10 things I try to say to my daughters every day
curated by Manuela Cervetti
The premise is that I strive, every day, to try to be a good mom but I don't always succeed. The variables are many and common I believe to many parents: tiredness, work, too many thoughts, things not done that instead I had to do, forgotten things, unexpected discussions, bad mood and bad weather (yes, I'm also meteoropathic).
So the following are basically notes of an evolving mother, things I learned thanks to my two daughters, phrases that emerge from my memories as a child, words that I would like someone to address to me, declarations of love from a mother to her children.
Every day, here are the 10 things I try to say to my daughters, sometimes with more success and sometimes less, but always with the strong belief that they are all important for their growth and for the relationship I want to build with them.
See also
Phrases about children: the most beautiful to dedicate a special thought How to explain to your children how babies are born in 7 simple steps! Test: how many children will you have? Answer the questions and find out1. I'll tell you about my day
I learned that this is an excellent technique to stimulate my daughters to tell me about their days. If I start with the classic question How did it go today? the answers are always quite concise: all right mom, all right, nothing special, yes normal, as usual. So I started to tell my day first, what I did and who I saw, maybe that funny anecdote that happened to me and they, in addition to listening with curiosity, then let themselves go with their stories more easily.
2. I missed you and thought about you when I was doing this and that
Education in feelings, emotions, is one of the main gifts we can give to our children. But as in so many other things, the best way to educate them is to set a good example by talking about our feelings. So I remind them that I often miss them during the day and I try to contextualize the moments in which I miss them so as to make them more concrete.

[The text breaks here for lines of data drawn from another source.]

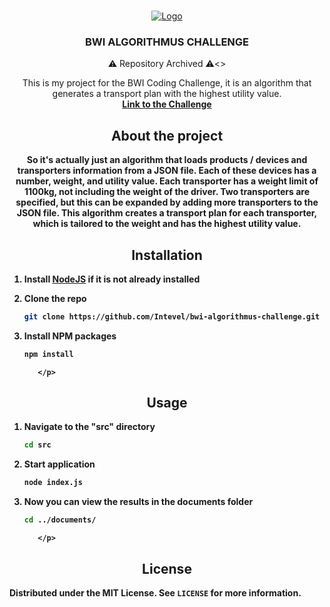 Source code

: <br />
<p align="center">
  <a href="https://github.com/othneildrew/Best-README-Template">
    <img src="https://s12.directupload.net/images/201230/7v3r456k.png" alt="Logo">
  </a>

  <h3 align="center">BWI ALGORITHMUS CHALLENGE</h3>
  <p align="center">⚠️ Repository Archived ⚠️<>
  <p align="center">
    This is my project for the BWI Coding Challenge, it is an algorithm that generates a transport plan with the highest utility value.
    <br />
    <a href="https://www.get-in-it.de/coding-challenge?utm_source=magazin&utm_campaign=coding-challenge&utm_content=code-and-win"><strong>Link to the Challenge<strong></a>
    <br />
  </p>
</p>

<h2 align="center">About the project</h3>

<p align="center"> So it's actually just an algorithm that loads products / devices and transporters information from a JSON file. Each of these devices has a number, weight, and utility value. Each transporter has a weight limit of 1100kg, not including the weight of the driver. Two transporters are specified, but this can be expanded by adding more transporters to the JSON file. This algorithm creates a transport plan for each transporter, which is tailored to the weight and has the highest utility value.</p>

<h2 align="center">Installation</h3>
<p align="center">

1. Install [NodeJS](https://nodejs.org/en/download/) if it is not already installed

2. Clone the repo
      ```sh
      git clone https://github.com/Intevel/bwi-algorithmus-challenge.git
      ```
3. Install NPM packages
      ```sh
      npm install
      ```
          </p>

<h2 align="center">Usage</h3>
<p align="center">

1. Navigate to the "src" directory

      ```sh
      cd src
      ```

2. Start application
      ```sh
      node index.js
      ```
3. Now you can view the results in the documents folder
      ```sh
      cd ../documents/
      ```
          </p>

<h2 align="center">License</h3>

Distributed under the MIT License. See `LICENSE` for more information.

3. It is normal to be angry or sad but if we talk about it you may feel better later
This is a phrase that I often repeat, I want to make my daughters understand - especially now that they are still small - that they can always confide in me and especially when they feel hurt, disappointed, angry. Problems, if shared, seem smaller and more surmountable, I want them to remember it for life!
4. You did this really well, congratulations!
I learned that parents have to dose compliments to their children and above all contextualize them. So instead of gods Good! too generic, it is more effective a Brava, you did this really well! Supporting the self-esteem of our children is a very important task, too much praise without real reasons makes us insecure, a compliment linked to a specific action or context instead helps our child to increase the esteem he has of himself.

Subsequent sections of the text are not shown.